Task brief: Give back a single figure: the number of lines in the entries below that contain "console".

Stored data:

________

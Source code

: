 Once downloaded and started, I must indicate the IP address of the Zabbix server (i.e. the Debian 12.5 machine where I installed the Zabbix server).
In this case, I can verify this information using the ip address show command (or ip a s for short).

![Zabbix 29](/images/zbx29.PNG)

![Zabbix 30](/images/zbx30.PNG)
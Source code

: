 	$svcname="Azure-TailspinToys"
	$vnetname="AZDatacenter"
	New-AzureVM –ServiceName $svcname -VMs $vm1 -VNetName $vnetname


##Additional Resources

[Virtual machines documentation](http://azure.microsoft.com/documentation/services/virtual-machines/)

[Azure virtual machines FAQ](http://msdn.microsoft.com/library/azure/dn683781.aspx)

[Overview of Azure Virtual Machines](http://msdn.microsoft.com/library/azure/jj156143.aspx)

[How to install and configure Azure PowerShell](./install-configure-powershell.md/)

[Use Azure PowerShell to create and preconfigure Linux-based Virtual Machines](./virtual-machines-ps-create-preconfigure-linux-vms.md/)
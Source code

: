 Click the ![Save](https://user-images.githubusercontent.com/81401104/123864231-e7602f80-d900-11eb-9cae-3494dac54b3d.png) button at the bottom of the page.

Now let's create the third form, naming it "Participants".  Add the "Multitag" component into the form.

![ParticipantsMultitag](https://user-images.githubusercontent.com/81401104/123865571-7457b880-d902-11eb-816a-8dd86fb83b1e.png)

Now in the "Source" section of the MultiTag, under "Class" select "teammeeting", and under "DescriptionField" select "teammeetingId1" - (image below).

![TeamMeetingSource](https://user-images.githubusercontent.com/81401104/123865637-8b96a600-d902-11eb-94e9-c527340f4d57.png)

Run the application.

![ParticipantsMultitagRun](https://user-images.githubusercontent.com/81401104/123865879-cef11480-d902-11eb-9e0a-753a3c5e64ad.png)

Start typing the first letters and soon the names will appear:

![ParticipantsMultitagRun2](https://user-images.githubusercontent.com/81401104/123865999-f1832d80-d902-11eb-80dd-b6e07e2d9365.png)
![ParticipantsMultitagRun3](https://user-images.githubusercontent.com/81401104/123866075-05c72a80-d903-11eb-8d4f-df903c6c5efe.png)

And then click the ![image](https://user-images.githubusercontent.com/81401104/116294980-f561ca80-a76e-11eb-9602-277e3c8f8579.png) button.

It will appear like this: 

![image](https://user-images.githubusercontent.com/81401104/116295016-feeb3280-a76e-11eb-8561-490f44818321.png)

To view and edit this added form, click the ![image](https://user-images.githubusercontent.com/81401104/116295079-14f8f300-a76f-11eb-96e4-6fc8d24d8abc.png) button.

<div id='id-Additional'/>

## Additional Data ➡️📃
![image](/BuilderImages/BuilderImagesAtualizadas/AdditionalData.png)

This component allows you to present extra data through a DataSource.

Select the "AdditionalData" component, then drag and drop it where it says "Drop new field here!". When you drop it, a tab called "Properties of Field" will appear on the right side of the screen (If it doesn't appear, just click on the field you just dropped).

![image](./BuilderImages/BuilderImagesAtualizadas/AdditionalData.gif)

________

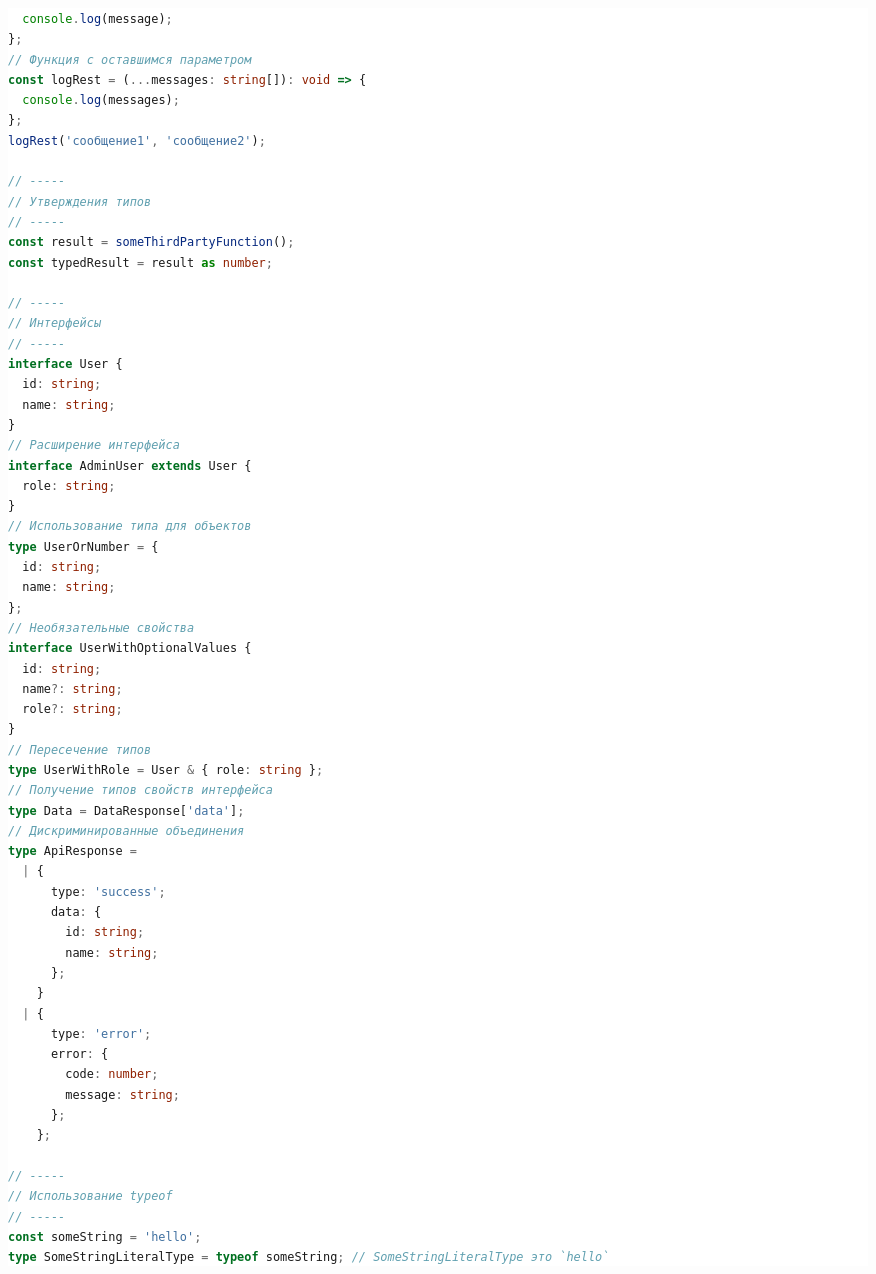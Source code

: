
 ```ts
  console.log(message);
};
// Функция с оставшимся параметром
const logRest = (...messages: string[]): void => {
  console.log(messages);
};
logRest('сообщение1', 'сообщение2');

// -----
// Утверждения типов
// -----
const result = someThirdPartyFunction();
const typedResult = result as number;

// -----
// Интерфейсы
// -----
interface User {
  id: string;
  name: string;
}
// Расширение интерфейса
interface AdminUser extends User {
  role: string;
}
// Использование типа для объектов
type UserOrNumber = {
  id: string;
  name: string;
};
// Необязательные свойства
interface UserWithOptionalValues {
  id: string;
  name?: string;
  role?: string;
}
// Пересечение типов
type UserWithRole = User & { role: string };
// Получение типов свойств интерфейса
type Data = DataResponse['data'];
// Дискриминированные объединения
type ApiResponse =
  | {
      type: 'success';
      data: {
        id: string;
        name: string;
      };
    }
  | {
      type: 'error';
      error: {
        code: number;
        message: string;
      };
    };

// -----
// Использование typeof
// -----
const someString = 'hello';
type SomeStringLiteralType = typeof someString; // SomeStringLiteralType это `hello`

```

________

Task answer: 2